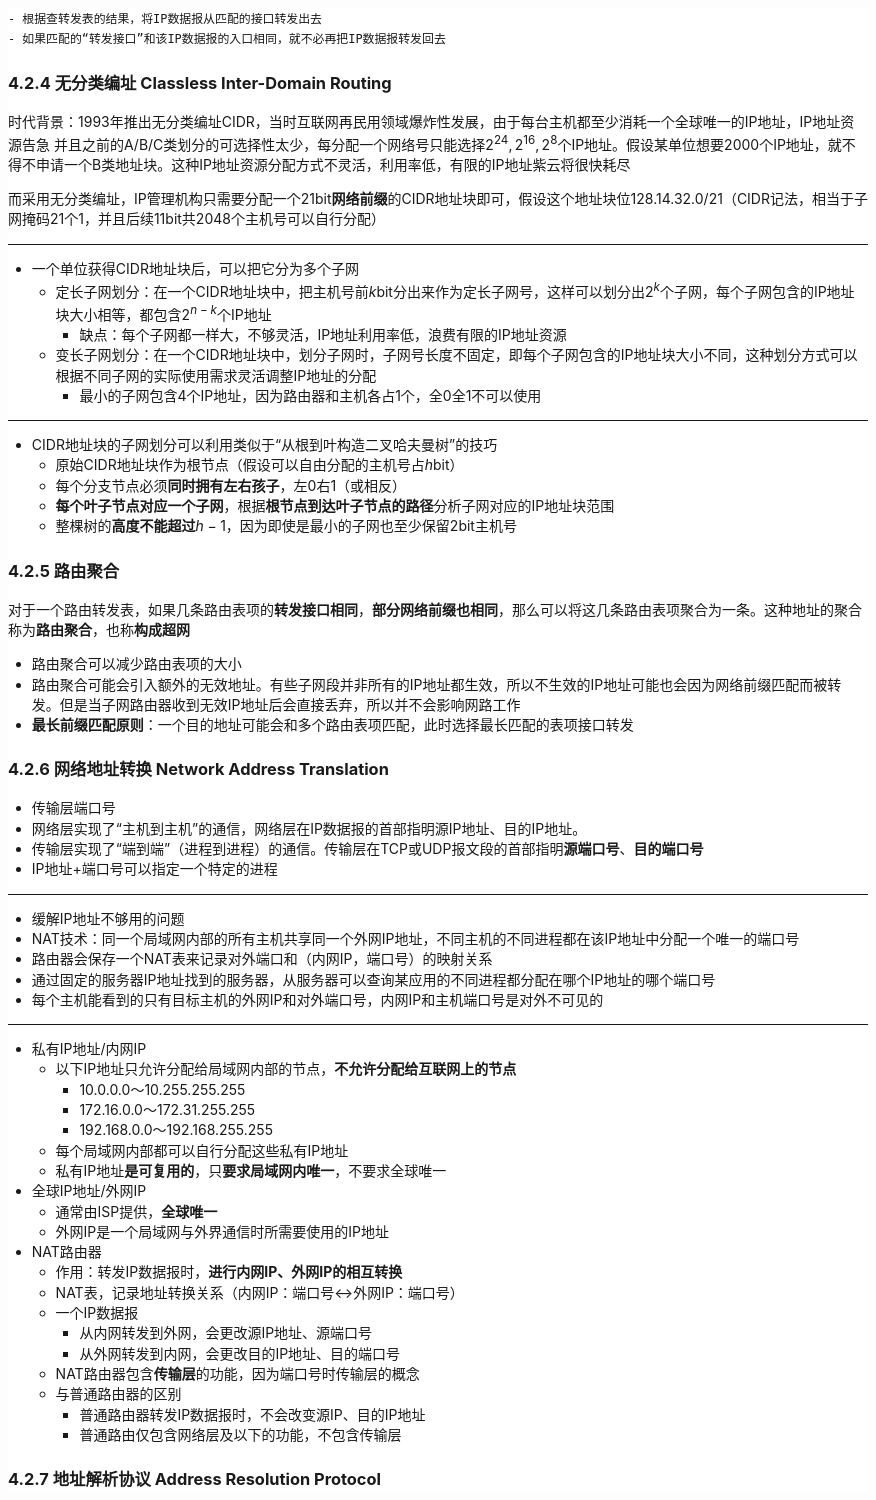 	- 根据查转发表的结果，将IP数据报从匹配的接口转发出去
	- 如果匹配的“转发接口”和该IP数据报的入口相同，就不必再把IP数据报转发回去
### 4.2.4 无分类编址 Classless Inter-Domain Routing
时代背景：1993年推出无分类编址CIDR，当时互联网再民用领域爆炸性发展，由于每台主机都至少消耗一个全球唯一的IP地址，IP地址资源告急
并且之前的A/B/C类划分的可选择性太少，每分配一个网络号只能选择$\displaystyle 2^{24},2^{16},2^{8}$个IP地址。假设某单位想要2000个IP地址，就不得不申请一个B类地址块。这种IP地址资源分配方式不灵活，利用率低，有限的IP地址紫云将很快耗尽

而采用无分类编址，IP管理机构只需要分配一个21bit**网络前缀**的CIDR地址块即可，假设这个地址块位128.14.32.0/21（CIDR记法，相当于子网掩码21个1，并且后续11bit共2048个主机号可以自行分配）

---
- 一个单位获得CIDR地址块后，可以把它分为多个子网
	- 定长子网划分：在一个CIDR地址块中，把主机号前$\displaystyle k$bit分出来作为定长子网号，这样可以划分出$\displaystyle 2^{k}$个子网，每个子网包含的IP地址块大小相等，都包含$\displaystyle 2^{n-k}$个IP地址
		- 缺点：每个子网都一样大，不够灵活，IP地址利用率低，浪费有限的IP地址资源
	- 变长子网划分：在一个CIDR地址块中，划分子网时，子网号长度不固定，即每个子网包含的IP地址块大小不同，这种划分方式可以根据不同子网的实际使用需求灵活调整IP地址的分配
		-  最小的子网包含4个IP地址，因为路由器和主机各占1个，全0全1不可以使用
---
- CIDR地址块的子网划分可以利用类似于“从根到叶构造二叉哈夫曼树”的技巧
	- 原始CIDR地址块作为根节点（假设可以自由分配的主机号占$\displaystyle h$bit）
	- 每个分支节点必须**同时拥有左右孩子**，左0右1（或相反）
	- **每个叶子节点对应一个子网**，根据**根节点到达叶子节点的路径**分析子网对应的IP地址块范围
	- 整棵树的**高度不能超过**$\displaystyle h-1$，因为即使是最小的子网也至少保留$\displaystyle 2$bit主机号
### 4.2.5 路由聚合
对于一个路由转发表，如果几条路由表项的**转发接口相同**，**部分网络前缀也相同**，那么可以将这几条路由表项聚合为一条。这种地址的聚合称为**路由聚合**，也称**构成超网**
- 路由聚合可以减少路由表项的大小
- 路由聚合可能会引入额外的无效地址。有些子网段并非所有的IP地址都生效，所以不生效的IP地址可能也会因为网络前缀匹配而被转发。但是当子网路由器收到无效IP地址后会直接丢弃，所以并不会影响网路工作
- **最长前缀匹配原则**：一个目的地址可能会和多个路由表项匹配，此时选择最长匹配的表项接口转发
### 4.2.6 网络地址转换 Network Address Translation
- 传输层端口号
- 网络层实现了“主机到主机”的通信，网络层在IP数据报的首部指明源IP地址、目的IP地址。
- 传输层实现了“端到端”（进程到进程）的通信。传输层在TCP或UDP报文段的首部指明**源端口号**、**目的端口号**
- IP地址+端口号可以指定一个特定的进程
---
- 缓解IP地址不够用的问题
- NAT技术：同一个局域网内部的所有主机共享同一个外网IP地址，不同主机的不同进程都在该IP地址中分配一个唯一的端口号
- 路由器会保存一个NAT表来记录对外端口和（内网IP，端口号）的映射关系
- 通过固定的服务器IP地址找到的服务器，从服务器可以查询某应用的不同进程都分配在哪个IP地址的哪个端口号
- 每个主机能看到的只有目标主机的外网IP和对外端口号，内网IP和主机端口号是对外不可见的
---
- 私有IP地址/内网IP
	- 以下IP地址只允许分配给局域网内部的节点，**不允许分配给互联网上的节点**
		- 10.0.0.0～10.255.255.255
		- 172.16.0.0～172.31.255.255
		- 192.168.0.0～192.168.255.255
	- 每个局域网内部都可以自行分配这些私有IP地址
	- 私有IP地址**是可复用的**，只**要求局域网内唯一**，不要求全球唯一
- 全球IP地址/外网IP
	- 通常由ISP提供，**全球唯一**
	- 外网IP是一个局域网与外界通信时所需要使用的IP地址
- NAT路由器
	- 作用：转发IP数据报时，**进行内网IP、外网IP的相互转换**
	- NAT表，记录地址转换关系（内网IP：端口号$\displaystyle \leftrightarrow$外网IP：端口号）
	- 一个IP数据报
		- 从内网转发到外网，会更改源IP地址、源端口号
		- 从外网转发到内网，会更改目的IP地址、目的端口号
	- NAT路由器包含**传输层**的功能，因为端口号时传输层的概念
	- 与普通路由器的区别
		- 普通路由器转发IP数据报时，不会改变源IP、目的IP地址
		- 普通路由仅包含网络层及以下的功能，不包含传输层
### 4.2.7 地址解析协议 Address Resolution Protocol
________
◆ **Problem requirements**
Copy out all the data exactly. No images belong in the copy.

◆ **Task solution**
 	- 根据查转发表的结果，将IP数据报从匹配的接口转发出去
	- 如果匹配的“转发接口”和该IP数据报的入口相同，就不必再把IP数据报转发回去
### 4.2.4 无分类编址 Classless Inter-Domain Routing
时代背景：1993年推出无分类编址CIDR，当时互联网再民用领域爆炸性发展，由于每台主机都至少消耗一个全球唯一的IP地址，IP地址资源告急
并且之前的A/B/C类划分的可选择性太少，每分配一个网络号只能选择$\displaystyle 2^{24},2^{16},2^{8}$个IP地址。假设某单位想要2000个IP地址，就不得不申请一个B类地址块。这种IP地址资源分配方式不灵活，利用率低，有限的IP地址紫云将很快耗尽

而采用无分类编址，IP管理机构只需要分配一个21bit**网络前缀**的CIDR地址块即可，假设这个地址块位128.14.32.0/21（CIDR记法，相当于子网掩码21个1，并且后续11bit共2048个主机号可以自行分配）

---
- 一个单位获得CIDR地址块后，可以把它分为多个子网
	- 定长子网划分：在一个CIDR地址块中，把主机号前$\displaystyle k$bit分出来作为定长子网号，这样可以划分出$\displaystyle 2^{k}$个子网，每个子网包含的IP地址块大小相等，都包含$\displaystyle 2^{n-k}$个IP地址
		- 缺点：每个子网都一样大，不够灵活，IP地址利用率低，浪费有限的IP地址资源
	- 变长子网划分：在一个CIDR地址块中，划分子网时，子网号长度不固定，即每个子网包含的IP地址块大小不同，这种划分方式可以根据不同子网的实际使用需求灵活调整IP地址的分配
		-  最小的子网包含4个IP地址，因为路由器和主机各占1个，全0全1不可以使用
---
- CIDR地址块的子网划分可以利用类似于“从根到叶构造二叉哈夫曼树”的技巧
	- 原始CIDR地址块作为根节点（假设可以自由分配的主机号占$\displaystyle h$bit）
	- 每个分支节点必须**同时拥有左右孩子**，左0右1（或相反）
	- **每个叶子节点对应一个子网**，根据**根节点到达叶子节点的路径**分析子网对应的IP地址块范围
	- 整棵树的**高度不能超过**$\displaystyle h-1$，因为即使是最小的子网也至少保留$\displaystyle 2$bit主机号
### 4.2.5 路由聚合
对于一个路由转发表，如果几条路由表项的**转发接口相同**，**部分网络前缀也相同**，那么可以将这几条路由表项聚合为一条。这种地址的聚合称为**路由聚合**，也称**构成超网**
- 路由聚合可以减少路由表项的大小
- 路由聚合可能会引入额外的无效地址。有些子网段并非所有的IP地址都生效，所以不生效的IP地址可能也会因为网络前缀匹配而被转发。但是当子网路由器收到无效IP地址后会直接丢弃，所以并不会影响网路工作
- **最长前缀匹配原则**：一个目的地址可能会和多个路由表项匹配，此时选择最长匹配的表项接口转发
### 4.2.6 网络地址转换 Network Address Translation
- 传输层端口号
- 网络层实现了“主机到主机”的通信，网络层在IP数据报的首部指明源IP地址、目的IP地址。
- 传输层实现了“端到端”（进程到进程）的通信。传输层在TCP或UDP报文段的首部指明**源端口号**、**目的端口号**
- IP地址+端口号可以指定一个特定的进程
---
- 缓解IP地址不够用的问题
- NAT技术：同一个局域网内部的所有主机共享同一个外网IP地址，不同主机的不同进程都在该IP地址中分配一个唯一的端口号
- 路由器会保存一个NAT表来记录对外端口和（内网IP，端口号）的映射关系
- 通过固定的服务器IP地址找到的服务器，从服务器可以查询某应用的不同进程都分配在哪个IP地址的哪个端口号
- 每个主机能看到的只有目标主机的外网IP和对外端口号，内网IP和主机端口号是对外不可见的
---
- 私有IP地址/内网IP
	- 以下IP地址只允许分配给局域网内部的节点，**不允许分配给互联网上的节点**
		- 10.0.0.0～10.255.255.255
		- 172.16.0.0～172.31.255.255
		- 192.168.0.0～192.168.255.255
	- 每个局域网内部都可以自行分配这些私有IP地址
	- 私有IP地址**是可复用的**，只**要求局域网内唯一**，不要求全球唯一
- 全球IP地址/外网IP
	- 通常由ISP提供，**全球唯一**
	- 外网IP是一个局域网与外界通信时所需要使用的IP地址
- NAT路由器
	- 作用：转发IP数据报时，**进行内网IP、外网IP的相互转换**
	- NAT表，记录地址转换关系（内网IP：端口号$\displaystyle \leftrightarrow$外网IP：端口号）
	- 一个IP数据报
		- 从内网转发到外网，会更改源IP地址、源端口号
		- 从外网转发到内网，会更改目的IP地址、目的端口号
	- NAT路由器包含**传输层**的功能，因为端口号时传输层的概念
	- 与普通路由器的区别
		- 普通路由器转发IP数据报时，不会改变源IP、目的IP地址
		- 普通路由仅包含网络层及以下的功能，不包含传输层
### 4.2.7 地址解析协议 Address Resolution Protocol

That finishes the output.